Introduction to Functional Programming

Graham Hutton
School of Computer Science
University of Nottingham



Functional programming is a style of programming in which the primary method of computation is the application of functions to arguments. The aim of this course is to review some of the basics of functional programming, using the modern functional language Haskell. The course comprises ten mini-lectures, each with exercises, and concludes with an extended programming example:

  1. Introduction (what is functional programming, why is it useful, this course);

  2. The Hugs system (what is hugs, the standard prelude, function application, my first script);

  3. Types and classes I (what is a type, types in Haskell, basic types, list types, tuple types, function types);

  4. Types and classes II (curried functions, curry conventions, polymorphic types, overloaded types, classes in Haskell);

  5. Defining functions (conditional expressions, guarded equations, pattern matching, list patterns, lambda expressions, why are lambda useful);

  6. List comprehensions (set comprehensions, list comprehensions, dependant generators, guards);

  7. Recursive functions (recursive functions, why is recursion useful, recursion on lists, quicksort);

  8. Higher-order functions (why are they useful, the map function, the filter function, the foldr function, why is foldr useful);

  9. Interactive programs (the problem, the solution, primitive actions, sequencing actions, other library actions, example);

  10. Defining types (data declarations, recursive types, arithmetic expressions)

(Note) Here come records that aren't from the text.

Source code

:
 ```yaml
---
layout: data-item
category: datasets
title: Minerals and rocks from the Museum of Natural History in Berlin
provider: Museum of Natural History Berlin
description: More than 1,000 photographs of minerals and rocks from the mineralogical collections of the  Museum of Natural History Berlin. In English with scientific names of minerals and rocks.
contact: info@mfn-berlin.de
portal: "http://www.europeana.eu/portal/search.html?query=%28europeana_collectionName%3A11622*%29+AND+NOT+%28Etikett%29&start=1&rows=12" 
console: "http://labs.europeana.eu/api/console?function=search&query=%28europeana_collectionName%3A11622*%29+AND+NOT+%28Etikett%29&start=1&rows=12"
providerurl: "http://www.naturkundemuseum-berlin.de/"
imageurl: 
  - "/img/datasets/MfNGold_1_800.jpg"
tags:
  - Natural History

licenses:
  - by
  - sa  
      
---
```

  11. The countdown problem (what is countdown, rules, evaluating expressions, specifying the problem, brute force implementation, correctness theorem, how fast is it, can we do better, applying program fusion, how fast is it now, can we do better, exploiting properties, how fast is it now, further work).

This course was prepared for the Summer School on Advanced Functional Programming held in Oxford during August 2002. The slides are available in powerpoint and PDF formats.